The “black-eyed” bean from the Alto Sele Valley is an ancient variety, grown in the Oliveto Citra, Senerchia, Calabritto, Caposels, Valva, Colliano and Contursi Terme townships, where there are significant sources of water like the Sele and the Acquabianca, which take care of its watering needs. The lands are fertile, irrigated and with average slope, the climate is typical of the areas around Campania, allowing the bean to grow and acquire its organoleptic properties.
This bean owes its name to the unmistakable dark spot that surrounds the hilum, a kind of small black eye on the white bean that is called “occhietiello” in local dialect. The plant is a climber and can reach over 2m in height.
Harvesting has up to now been done by hand in November, depending on the bean’s ripening; after that it is dried in the sun, shelled and conserved.

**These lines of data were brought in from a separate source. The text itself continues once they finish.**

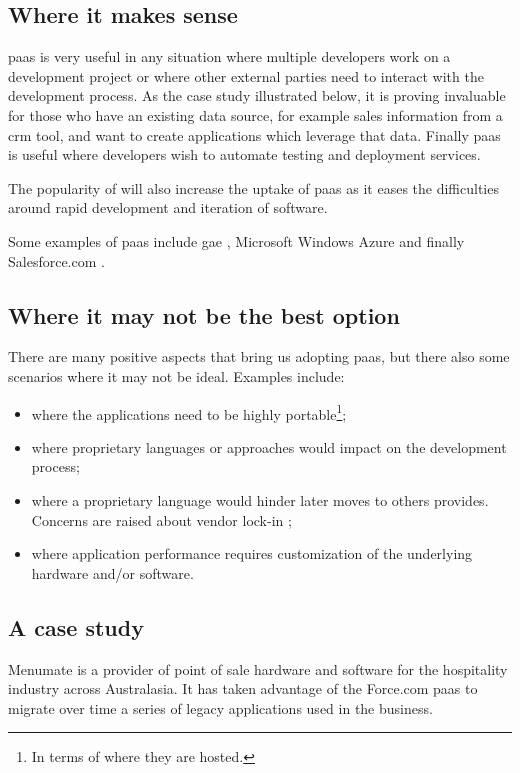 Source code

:\subsection{Where it makes sense}
\label{sec:background-paas-whereToUse}
\ac{paas} is very useful in any situation where multiple developers work on a development project or
where other external parties need to interact with the development process. As the case study illustrated
below, it is proving invaluable for those who have an existing data source, for example sales information
from a \ac{crm} tool, and want to create applications which leverage that data. Finally \ac{paas} is useful
where developers wish to automate testing and deployment services.

The popularity of  will also increase the uptake of \ac{paas} as it eases the
difficulties around rapid development and iteration of software.

Some examples of \ac{paas} include \ac{gae} \cite{googleAppEngine}, Microsoft Windows Azure
\cite{windowsAzure} and finally Salesforce.com \cite{salesforcePlatform}.

\subsection{Where it may not be the best option}
\label{sec:background-paas-whereNotToUse}
There are many positive aspects that bring us adopting \ac{paas}, but there also some scenarios where it
may not be ideal. Examples include:

\begin{itemize}
	\item{where the applications need to be highly portable\footnote{In terms of where they are hosted.};}
	\item{where proprietary languages or approaches would impact on the development process;}
	\item{where a proprietary language would hinder later moves to others provides. Concerns are raised
		about vendor lock-in \cite{vendorLockin};}
	\item{where application performance requires customization of the underlying hardware and/or software.}
\end{itemize}

\subsection{A case study}
\label{sec:background-paas-caseStudy}
Menumate \cite{menumateCaseStudy} is a provider of point of sale hardware and software for the hospitality
industry across Australasia. It has taken advantage of the Force.com \ac{paas} to migrate over time a
series of legacy applications used in the business.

Production and sale of the black-eyed bean was significant up to 1940. In the ‘70s, the area given to growing the bean was dramatically reduced because of the high production costs, to introduce more remunerative farming, as well as many young people abandoning agriculture, and the earthquake in 1980.
It has always been a basic farmer’s food, and it was used in preparing typical local dishes such as soups. It cooks quickly, it is easily digestible and it keeps its organoleptic properties unchanged because of its very thin skin.
A typical recipe from the area is the “Trappeto beans”, with beans flavoured with 2-3 cloves of garlic, wild mountain oregano and extra virgin olive oil. They are also excellent with fresh, home-made pasta like lagane, or in vegetable soups.